§ Problem requirements:
Look through the listing for the string "defined" and copy out every line that holds it.

Top of Record extracts

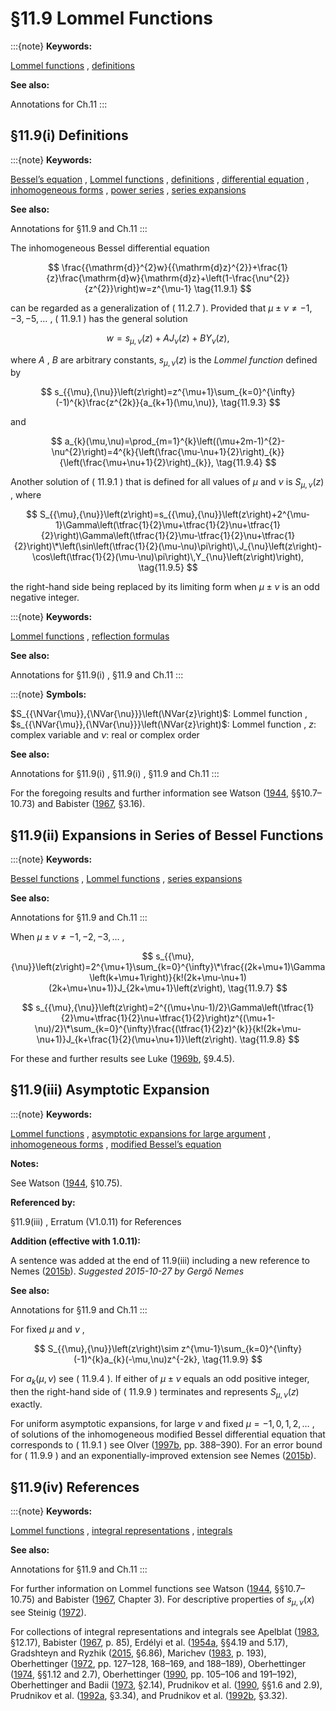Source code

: # §11.9 Lommel Functions

:::{note}
**Keywords:**

[Lommel functions](http://dlmf.nist.gov/search/search?q=Lommel%20functions) , [definitions](http://dlmf.nist.gov/search/search?q=definitions)

**See also:**

Annotations for Ch.11
:::


## §11.9(i) Definitions

:::{note}
**Keywords:**

[Bessel’s equation](http://dlmf.nist.gov/search/search?q=Bessel%20equation) , [Lommel functions](http://dlmf.nist.gov/search/search?q=Lommel%20functions) , [definitions](http://dlmf.nist.gov/search/search?q=definitions) , [differential equation](http://dlmf.nist.gov/search/search?q=differential%20equation) , [inhomogeneous forms](http://dlmf.nist.gov/search/search?q=inhomogeneous%20forms) , [power series](http://dlmf.nist.gov/search/search?q=power%20series) , [series expansions](http://dlmf.nist.gov/search/search?q=series%20expansions)

**See also:**

Annotations for §11.9 and Ch.11
:::

The inhomogeneous Bessel differential equation


<a id="E1"></a>
$$
\frac{{\mathrm{d}}^{2}w}{{\mathrm{d}z}^{2}}+\frac{1}{z}\frac{\mathrm{d}w}{\mathrm{d}z}+\left(1-\frac{\nu^{2}}{z^{2}}\right)w=z^{\mu-1} \tag{11.9.1}
$$

can be regarded as a generalization of ( 11.2.7 ). Provided that $\mu\pm\nu\neq-1,-3,-5,\dots$ , ( 11.9.1 ) has the general solution


<a id="E2"></a>
$$
w=s_{{\mu},{\nu}}\left(z\right)+AJ_{\nu}\left(z\right)+BY_{\nu}\left(z\right), \tag{11.9.2}
$$

where $A$ , $B$ are arbitrary constants, $s_{{\mu},{\nu}}\left(z\right)$ is the *Lommel function* defined by


<a id="E3"></a>
$$
s_{{\mu},{\nu}}\left(z\right)=z^{\mu+1}\sum_{k=0}^{\infty}(-1)^{k}\frac{z^{2k}}{a_{k+1}(\mu,\nu)}, \tag{11.9.3}
$$

and


<a id="E4"></a>
$$
a_{k}(\mu,\nu)=\prod_{m=1}^{k}\left((\mu+2m-1)^{2}-\nu^{2}\right)=4^{k}{\left(\frac{\mu-\nu+1}{2}\right)_{k}}{\left(\frac{\mu+\nu+1}{2}\right)_{k}}, \tag{11.9.4}
$$

Another solution of ( 11.9.1 ) that is defined for all values of $\mu$ and $\nu$ is $S_{{\mu},{\nu}}\left(z\right)$ , where


<a id="E5"></a>
$$
S_{{\mu},{\nu}}\left(z\right)=s_{{\mu},{\nu}}\left(z\right)+2^{\mu-1}\Gamma\left(\tfrac{1}{2}\mu+\tfrac{1}{2}\nu+\tfrac{1}{2}\right)\Gamma\left(\tfrac{1}{2}\mu-\tfrac{1}{2}\nu+\tfrac{1}{2}\right)\*\left(\sin\left(\tfrac{1}{2}(\mu-\nu)\pi\right)\,J_{\nu}\left(z\right)-\cos\left(\tfrac{1}{2}(\mu-\nu)\pi\right)\,Y_{\nu}\left(z\right)\right), \tag{11.9.5}
$$

the right-hand side being replaced by its limiting form when $\mu\pm\nu$ is an odd negative integer.

:::{note}
**Keywords:**

[Lommel functions](http://dlmf.nist.gov/search/search?q=Lommel%20functions) , [reflection formulas](http://dlmf.nist.gov/search/search?q=reflection%20formulas)

**See also:**

Annotations for §11.9(i) , §11.9 and Ch.11
:::

:::{note}
**Symbols:**

$S_{{\NVar{\mu}},{\NVar{\nu}}}\left(\NVar{z}\right)$: Lommel function , $s_{{\NVar{\mu}},{\NVar{\nu}}}\left(\NVar{z}\right)$: Lommel function , $z$: complex variable and $\nu$: real or complex order

**See also:**

Annotations for §11.9(i) , §11.9(i) , §11.9 and Ch.11
:::

For the foregoing results and further information see Watson ([1944](./bib/W.html#bib2380 "A Treatise on the Theory of Bessel Functions"), §§10.7–10.73) and Babister ([1967](./bib/B.html#bib166 "Transcendental Functions Satisfying Nonhomogeneous Linear Differential Equations"), §3.16).


## §11.9(ii) Expansions in Series of Bessel Functions

:::{note}
**Keywords:**

[Bessel functions](http://dlmf.nist.gov/search/search?q=Bessel%20functions) , [Lommel functions](http://dlmf.nist.gov/search/search?q=Lommel%20functions) , [series expansions](http://dlmf.nist.gov/search/search?q=series%20expansions)

**See also:**

Annotations for §11.9 and Ch.11
:::

When $\mu\pm\nu\neq-1,-2,-3,\dots$ ,


<a id="E7"></a>
$$
s_{{\mu},{\nu}}\left(z\right)=2^{\mu+1}\sum_{k=0}^{\infty}\*\frac{(2k+\mu+1)\Gamma\left(k+\mu+1\right)}{k!(2k+\mu-\nu+1)(2k+\mu+\nu+1)}J_{2k+\mu+1}\left(z\right), \tag{11.9.7}
$$


<a id="E8"></a>
$$
s_{{\mu},{\nu}}\left(z\right)=2^{(\mu+\nu-1)/2}\Gamma\left(\tfrac{1}{2}\mu+\tfrac{1}{2}\nu+\tfrac{1}{2}\right)z^{(\mu+1-\nu)/2}\*\sum_{k=0}^{\infty}\frac{(\tfrac{1}{2}z)^{k}}{k!(2k+\mu-\nu+1)}J_{k+\frac{1}{2}(\mu+\nu+1)}\left(z\right). \tag{11.9.8}
$$

For these and further results see Luke ([1969b](./bib/L.html#bib1496 "The Special Functions and their Approximations. Vol. 2"), §9.4.5).


## §11.9(iii) Asymptotic Expansion

:::{note}
**Keywords:**

[Lommel functions](http://dlmf.nist.gov/search/search?q=Lommel%20functions) , [asymptotic expansions for large argument](http://dlmf.nist.gov/search/search?q=asymptotic%20expansions%20for%20large%20argument) , [inhomogeneous forms](http://dlmf.nist.gov/search/search?q=inhomogeneous%20forms) , [modified Bessel’s equation](http://dlmf.nist.gov/search/search?q=modified%20Bessel%20equation)

**Notes:**

See Watson ([1944](./bib/W.html#bib2380 "A Treatise on the Theory of Bessel Functions"), §10.75).

**Referenced by:**

§11.9(iii) , Erratum (V1.0.11) for References

**Addition (effective with 1.0.11):**

A sentence was added at the end of 11.9(iii) including a new reference to Nemes ([2015b](./bib/N.html#bib2867 "On the large argument asymptotics of the Lommel function via Stieltjes transforms")). *Suggested 2015-10-27 by Gergő Nemes*

**See also:**

Annotations for §11.9 and Ch.11
:::

For fixed $\mu$ and $\nu$ ,


<a id="E9"></a>
$$
S_{{\mu},{\nu}}\left(z\right)\sim z^{\mu-1}\sum_{k=0}^{\infty}(-1)^{k}a_{k}(-\mu,\nu)z^{-2k}, \tag{11.9.9}
$$

For $a_{k}(\mu,\nu)$ see ( 11.9.4 ). If either of $\mu\pm\nu$ equals an odd positive integer, then the right-hand side of ( 11.9.9 ) terminates and represents $S_{{\mu},{\nu}}\left(z\right)$ exactly.

For uniform asymptotic expansions, for large $\nu$ and fixed $\mu=-1,0,1,2,\dots$ , of solutions of the inhomogeneous modified Bessel differential equation that corresponds to ( 11.9.1 ) see Olver ([1997b](./bib/O.html#bib1809 "Asymptotics and Special Functions"), pp. 388–390). For an error bound for ( 11.9.9 ) and an exponentially-improved extension see Nemes ([2015b](./bib/N.html#bib2867 "On the large argument asymptotics of the Lommel function via Stieltjes transforms")).


## §11.9(iv) References

:::{note}
**Keywords:**

[Lommel functions](http://dlmf.nist.gov/search/search?q=Lommel%20functions) , [integral representations](http://dlmf.nist.gov/search/search?q=integral%20representations) , [integrals](http://dlmf.nist.gov/search/search?q=integrals)

**See also:**

Annotations for §11.9 and Ch.11
:::

For further information on Lommel functions see Watson ([1944](./bib/W.html#bib2380 "A Treatise on the Theory of Bessel Functions"), §§10.7–10.75) and Babister ([1967](./bib/B.html#bib166 "Transcendental Functions Satisfying Nonhomogeneous Linear Differential Equations"), Chapter 3). For descriptive properties of $s_{{\mu},{\nu}}\left(x\right)$ see Steinig ([1972](./bib/S.html#bib2168 "The sign of Lommel’s function")).

For collections of integral representations and integrals see Apelblat ([1983](./bib/index.html#bib111 "Table of Definite and Infinite Integrals"), §12.17), Babister ([1967](./bib/B.html#bib166 "Transcendental Functions Satisfying Nonhomogeneous Linear Differential Equations"), p. 85), Erdélyi et al. ([1954a](./bib/E.html#bib753 "Tables of Integral Transforms. Vol. I"), §§4.19 and 5.17), Gradshteyn and Ryzhik ([2015](./bib/G.html#bib972 "Table of integrals, series, and products"), §6.86), Marichev ([1983](./bib/M.html#bib1546 "Handbook of Integral Transforms of Higher Transcendental Functions: Theory and Algorithmic Tables"), p. 193), Oberhettinger ([1972](./bib/O.html#bib1742 "Tables of Bessel Transforms"), pp. 127–128, 168–169, and 188–189), Oberhettinger ([1974](./bib/O.html#bib1744 "Tables of Mellin Transforms"), §§1.12 and 2.7), Oberhettinger ([1990](./bib/O.html#bib1745 "Tables of Fourier Transforms and Fourier Transforms of Distributions"), pp. 105–106 and 191–192), Oberhettinger and Badii ([1973](./bib/O.html#bib1746 "Tables of Laplace Transforms"), §2.14), Prudnikov et al. ([1990](./bib/P.html#bib1905 "Integrals and Series: More Special Functions, Vol. 3"), §§1.6 and 2.9), Prudnikov et al. ([1992a](./bib/P.html#bib1906 "Integrals and Series: Direct Laplace Transforms, Vol. 4"), §3.34), and Prudnikov et al. ([1992b](./bib/P.html#bib1907 "Integrals and Series: Inverse Laplace Transforms, Vol. 5"), §3.32).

Bottom of Record extracts

§ Task response:
where $A$ , $B$ are arbitrary constants, $s_{{\mu},{\nu}}\left(z\right)$ is the *Lommel function* defined by
Another solution of ( 11.9.1 ) that is defined for all values of $\mu$ and $\nu$ is $S_{{\mu},{\nu}}\left(z\right)$ , where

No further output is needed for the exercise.